Friday, April 8, 2011
Kaputt - Destroyer (Spring Albums 2011)
SCQ Rating: 79%
I’ve never quite known what to make of Dan Bejar. His Destroyer catalog, while prolific and inimitable, has always held me at arm’s length because of the man’s idiosyncrasies. Yes, his songwriting is accomplished and his lyrics pursue grand narratives but I’ve found that those quirks – which largely define him as an artist – also distract us from a considerable shortcoming: Bejar can’t sing with any traditional persuasion. Still, he’s a master of the stylistic shift and his latest, on Kaputt, naturally suits his verbose delivery and fey lilt.
Composed of atmospheric saxophone, infectious drum-machines and a seemingly limitless variety of synths, Kaputt induces a sonic world worthy of exploring.
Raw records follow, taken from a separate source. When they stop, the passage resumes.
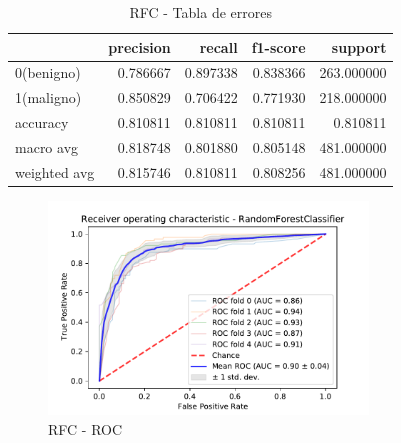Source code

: \documentclass[12pt,twoside]{report}
\begin{document}
\begin{table}[htp]
\begin{center}
\begin{tabular}{lrrrr}
\toprule
{} &  precision &    recall &  f1-score &     support \\
\midrule
0(benigno)&   0.786667 &  0.897338 &  0.838366 &  263.000000 \\
1(maligno)&   0.850829 &  0.706422 &  0.771930 &  218.000000 \\
accuracy     &   0.810811 &  0.810811 &  0.810811 &    0.810811 \\
macro avg    &   0.818748 &  0.801880 &  0.805148 &  481.000000 \\
weighted avg &   0.815746 &  0.810811 &  0.808256 &  481.000000 \\
\bottomrule
\end{tabular}
\end{center}
\caption{RFC - Tabla de errores}
\label{rfc:precision}
\end{table}

\begin{figure}[htp]
\begin{center}
\includegraphics[width=8.5cm]{./code/figures_python/roc/rfc.pdf}%
\end{center}
 \caption{RFC - ROC}
 \label{rfc:roc}
 \end{figure}
 
\end{document}
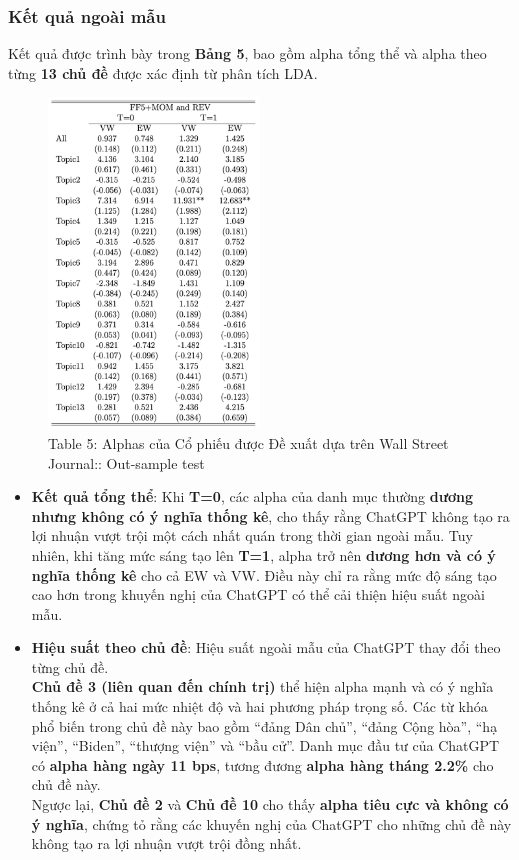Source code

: \documentclass[a4paper,12pt]{article}
\begin{document}
\subsubsection{Kết quả ngoài mẫu}
Kết quả được trình bày trong \textbf{Bảng 5}, bao gồm alpha tổng thể và alpha theo từng \textbf{13 chủ đề} được xác định từ phân tích LDA.
\begin{figure}[H]
    \centering
    \includegraphics[width=0.5\textwidth]{table/tab5.png}
    \caption*{Table 5: Alphas của Cổ phiếu được Đề xuất dựa trên Wall Street Journal:: Out-sample test}
    \label{fig:fig2}
\end{figure}
\begin{itemize}
    \item \textbf{Kết quả tổng thể}: Khi \textbf{T=0}, các alpha của danh mục thường \textbf{dương nhưng không có ý nghĩa thống kê}, cho thấy rằng ChatGPT không tạo ra lợi nhuận vượt trội một cách nhất quán trong thời gian ngoài mẫu. Tuy nhiên, khi tăng mức sáng tạo lên \textbf{T=1}, alpha trở nên \textbf{dương hơn và có ý nghĩa thống kê} cho cả EW và VW. Điều này chỉ ra rằng mức độ sáng tạo cao hơn trong khuyến nghị của ChatGPT có thể cải thiện hiệu suất ngoài mẫu.
    \item \textbf{Hiệu suất theo chủ đề}: Hiệu suất ngoài mẫu của ChatGPT thay đổi theo từng chủ đề. \\
    \textbf{Chủ đề 3 (liên quan đến chính trị)} thể hiện alpha mạnh và có ý nghĩa thống kê ở cả hai mức nhiệt độ và hai phương pháp trọng số. Các từ khóa phổ biến trong chủ đề này bao gồm ``đảng Dân chủ'', ``đảng Cộng hòa'', ``hạ viện'', ``Biden'', ``thượng viện'' và ``bầu cử''. Danh mục đầu tư của ChatGPT có \textbf{alpha hàng ngày 11 bps}, tương đương \textbf{alpha hàng tháng 2.2\%} cho chủ đề này.\\
    Ngược lại, \textbf{Chủ đề 2} và \textbf{Chủ đề 10} cho thấy \textbf{alpha tiêu cực và không có ý nghĩa}, chứng tỏ rằng các khuyến nghị của ChatGPT cho những chủ đề này không tạo ra lợi nhuận vượt trội đồng nhất.
\end{itemize}
\end{document}
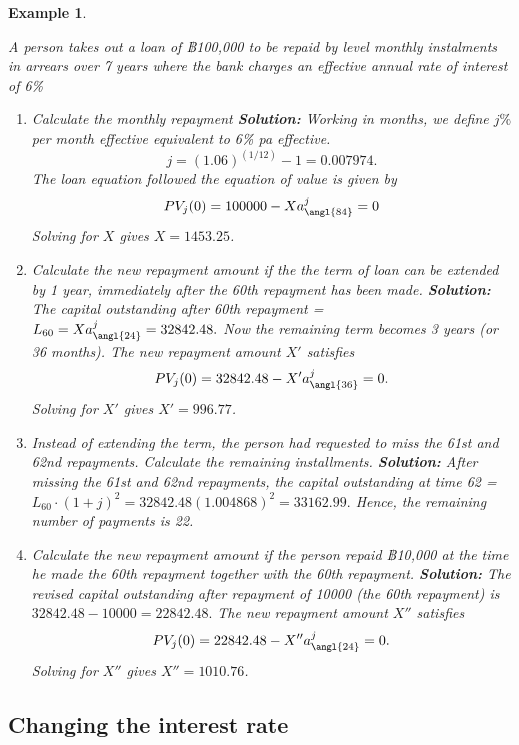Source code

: \documentclass[landscape, 20pt]{extreport}
\theoremstyle{definition}
\theoremstyle{definition}
\newtheorem{example}{Example}[chapter]
\theoremstyle{definition}
\theoremstyle{definition}
\theoremstyle{remark}
\begin{document}
\newpage \begin{example}
\protect\hypertarget{exm:unlabeled-div-43}{}\label{exm:unlabeled-div-43}

\emph{A person takes out a loan of ฿100,000 to be repaid by
level monthly instalments in arrears over 7 years where the bank charges
an effective annual rate of interest of 6\%}

\begin{enumerate}
\def\labelenumi{\arabic{enumi}.}
\item
  \emph{Calculate the monthly repayment \textbf{Solution:} Working in months, we
  define \(j\%\) per month effective equivalent to 6\% pa effective.
  \[j = (1.06)^{(1/12)} - 1 = 0.007974.\] The loan equation followed
  the equation of value is given by
  \[PV_j(0) = 100000 - X a^j_{\angl{84}} = 0\] Solving for \(X\) gives
  \(X =1453.25\).}
\item
  \emph{Calculate the new repayment amount if the the term of loan can be
  extended by 1 year, immediately after the 60th repayment has been
  made. \textbf{Solution:} The capital outstanding after 60th repayment =
  \(L_{60} = X a^j_{\angl{24}} = 32842.48.\) Now the remaining term
  becomes 3 years (or 36 months). The new repayment amount \(X'\)
  satisfies \[PV_j(0) = 32842.48 - X' a^j_{\angl{36}} = 0.\] Solving
  for \(X'\) gives \(X' = 996.77\).}
\item
  \emph{Instead of extending the term, the person had requested to miss the
  61st and 62nd repayments. Calculate the remaining installments.
  \textbf{Solution:} After missing the 61st and 62nd repayments, the
  capital outstanding at time 62 =
  \(L_{60}\cdot (1+j)^2 = 32842.48 (1.004868)^2 = 33162.99.\) Hence, the
  remaining number of payments is 22.}
\item
  \emph{Calculate the new repayment amount if the person repaid ฿10,000 at
  the time he made the 60th repayment together with the 60th
  repayment. \textbf{Solution:} The revised capital outstanding after
  repayment of 10000 (the 60th repayment) is
  \(32842.48 - 10000 = 22842.48.\) The new repayment amount \(X''\)
  satisfies \[PV_j(0) = 22842.48 - X'' a^j_{\angl{24}} = 0.\] Solving
  for \(X''\) gives \(X'' = 1010.76\).}
\end{enumerate}

\end{example}

\hypertarget{changing-the-interest-rate}{%
\subsection{Changing the interest rate}\label{changing-the-interest-rate}}
\end{document}

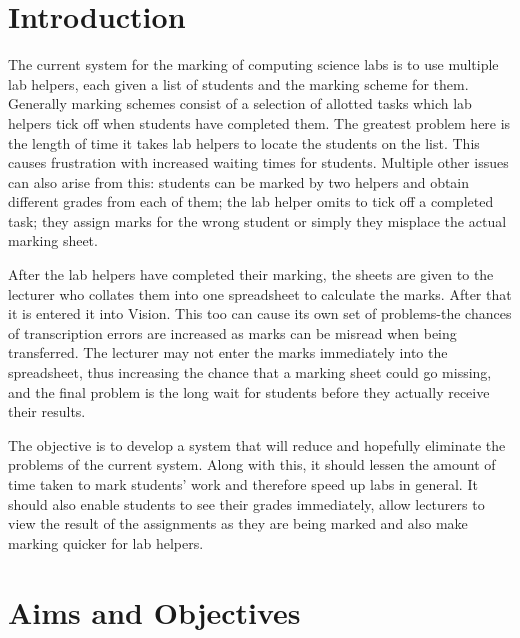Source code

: \documentclass[11pt]{report}
\begin{document}
\tableofcontents
\newpage
\listoffigures
\newpage
\listoftables
\lstlistoflistings


\newpage   
\setcounter{page}{1}
\chapter{Introduction}

The current system for the marking of computing science labs is to use multiple lab helpers, each given a list of students and the marking scheme for them. Generally marking schemes consist of a selection of allotted  tasks which lab helpers tick off when students have completed them. The greatest problem here is the length of time it takes lab helpers to locate the students on the list. This causes frustration with increased waiting times for students.  Multiple other issues can also  arise from this: students can be marked by two helpers and obtain different grades from each of them; the lab helper omits to  tick off a completed task; they assign  marks for the wrong student or simply they misplace the actual marking sheet.

After the lab helpers have completed their marking, the sheets are given to the lecturer who collates them into one spreadsheet to calculate the marks. After that it is entered it into Vision. This too can cause its own set of problems-the chances of transcription errors are increased as marks can be misread  when being transferred. The lecturer may not enter the marks immediately into the spreadsheet, thus increasing the chance that a marking sheet could go missing, and the final problem is the long wait for students before they actually receive their results.

The objective is to develop a system that will reduce and hopefully eliminate the problems of the current system. Along with this, it should  lessen the amount of time taken to mark students’ work and therefore speed up labs in general. It should also enable students to see their grades immediately, allow lecturers to view the result of the assignments as they are being marked and also make marking quicker for lab helpers.




\newpage
\chapter{Aims and Objectives}
\end{document}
One can almost feel the neon glow of Bejar’s downtown and, since the record operates via an unmistakable 80s lens, it’s a setting rife with drugs and sex. These influences sit in the backdrop for the most part, referenced occasionally just to feed Bejar’s restlessness in advance of a night out. And that’s just what Kaputt scores so well: that anticipation before wandering out into the polluted air of a Saturday evening. Although the percolating bass lines and sax elevate ‘Chinatown’ and the title track in this respect, even the more atmospheric slow-burners (‘Suicide Demo For Kara Walker’, with its flute lead and all) feel apt for apartment-dwelling in advance of hitting the bars.
Kaputt isn’t a complete departure for Destroyer but its focus on sound does admirably marginalize some of Bejar’s frivolities. And I have to hand it to him; in both his crooning and lyrical choices, Bejar flawlessly compliments the shape-shifting nature of this project. Yet it’s the freshness of these atmospheric appeals that make this record so loveable.